### Work instruction
The records below are to be repeated exactly, and their pictures left out.

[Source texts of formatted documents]
-----

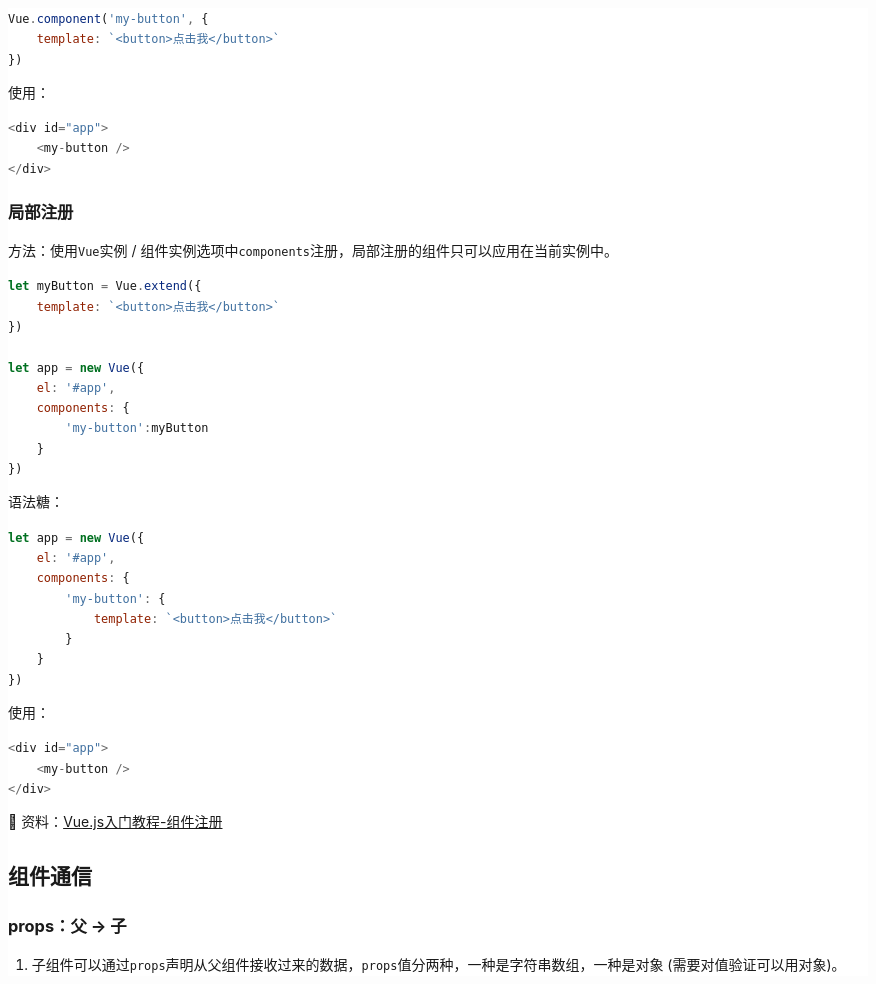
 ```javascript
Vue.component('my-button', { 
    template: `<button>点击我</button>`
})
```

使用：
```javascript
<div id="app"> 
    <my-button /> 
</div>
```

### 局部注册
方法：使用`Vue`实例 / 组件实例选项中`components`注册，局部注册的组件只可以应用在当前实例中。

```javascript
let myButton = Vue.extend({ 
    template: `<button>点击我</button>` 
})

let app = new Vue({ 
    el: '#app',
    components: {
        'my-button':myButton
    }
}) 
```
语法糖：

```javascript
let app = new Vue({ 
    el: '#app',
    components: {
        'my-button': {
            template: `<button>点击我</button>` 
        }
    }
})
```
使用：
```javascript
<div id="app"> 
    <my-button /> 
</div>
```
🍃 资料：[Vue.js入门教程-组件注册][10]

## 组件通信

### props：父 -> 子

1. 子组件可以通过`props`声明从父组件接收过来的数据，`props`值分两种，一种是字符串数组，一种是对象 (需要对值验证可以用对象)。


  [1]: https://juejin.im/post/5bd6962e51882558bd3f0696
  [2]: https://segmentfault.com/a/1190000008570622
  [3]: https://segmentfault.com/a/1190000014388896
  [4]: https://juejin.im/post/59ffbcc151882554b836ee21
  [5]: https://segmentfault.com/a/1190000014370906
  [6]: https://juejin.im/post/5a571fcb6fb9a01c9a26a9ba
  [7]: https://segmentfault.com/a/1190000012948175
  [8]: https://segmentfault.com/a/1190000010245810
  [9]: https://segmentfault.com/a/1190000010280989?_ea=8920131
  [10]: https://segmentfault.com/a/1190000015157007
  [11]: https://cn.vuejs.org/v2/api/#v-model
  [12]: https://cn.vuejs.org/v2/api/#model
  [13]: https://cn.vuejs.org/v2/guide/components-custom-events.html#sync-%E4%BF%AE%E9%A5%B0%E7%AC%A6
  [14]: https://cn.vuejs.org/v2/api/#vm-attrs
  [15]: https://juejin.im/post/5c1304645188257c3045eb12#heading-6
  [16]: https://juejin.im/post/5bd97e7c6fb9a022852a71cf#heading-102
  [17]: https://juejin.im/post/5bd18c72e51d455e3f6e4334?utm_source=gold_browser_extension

-----

### Finished exercise
 ```javascript
Vue.component('my-button', { 
    template: `<button>点击我</button>`
})
```

使用：
```javascript
<div id="app"> 
    <my-button /> 
</div>
```

### 局部注册
方法：使用`Vue`实例 / 组件实例选项中`components`注册，局部注册的组件只可以应用在当前实例中。

```javascript
let myButton = Vue.extend({ 
    template: `<button>点击我</button>` 
})

let app = new Vue({ 
    el: '#app',
    components: {
        'my-button':myButton
    }
}) 
```
语法糖：

```javascript
let app = new Vue({ 
    el: '#app',
    components: {
        'my-button': {
            template: `<button>点击我</button>` 
        }
    }
})
```
使用：
```javascript
<div id="app"> 
    <my-button /> 
</div>
```
🍃 资料：[Vue.js入门教程-组件注册][10]

## 组件通信

### props：父 -> 子

1. 子组件可以通过`props`声明从父组件接收过来的数据，`props`值分两种，一种是字符串数组，一种是对象 (需要对值验证可以用对象)。


  [1]: https://juejin.im/post/5bd6962e51882558bd3f0696
  [2]: https://segmentfault.com/a/1190000008570622
  [3]: https://segmentfault.com/a/1190000014388896
  [4]: https://juejin.im/post/59ffbcc151882554b836ee21
  [5]: https://segmentfault.com/a/1190000014370906
  [6]: https://juejin.im/post/5a571fcb6fb9a01c9a26a9ba
  [7]: https://segmentfault.com/a/1190000012948175
  [8]: https://segmentfault.com/a/1190000010245810
  [9]: https://segmentfault.com/a/1190000010280989?_ea=8920131
  [10]: https://segmentfault.com/a/1190000015157007
  [11]: https://cn.vuejs.org/v2/api/#v-model
  [12]: https://cn.vuejs.org/v2/api/#model
  [13]: https://cn.vuejs.org/v2/guide/components-custom-events.html#sync-%E4%BF%AE%E9%A5%B0%E7%AC%A6
  [14]: https://cn.vuejs.org/v2/api/#vm-attrs
  [15]: https://juejin.im/post/5c1304645188257c3045eb12#heading-6
  [16]: https://juejin.im/post/5bd97e7c6fb9a022852a71cf#heading-102
  [17]: https://juejin.im/post/5bd18c72e51d455e3f6e4334?utm_source=gold_browser_extension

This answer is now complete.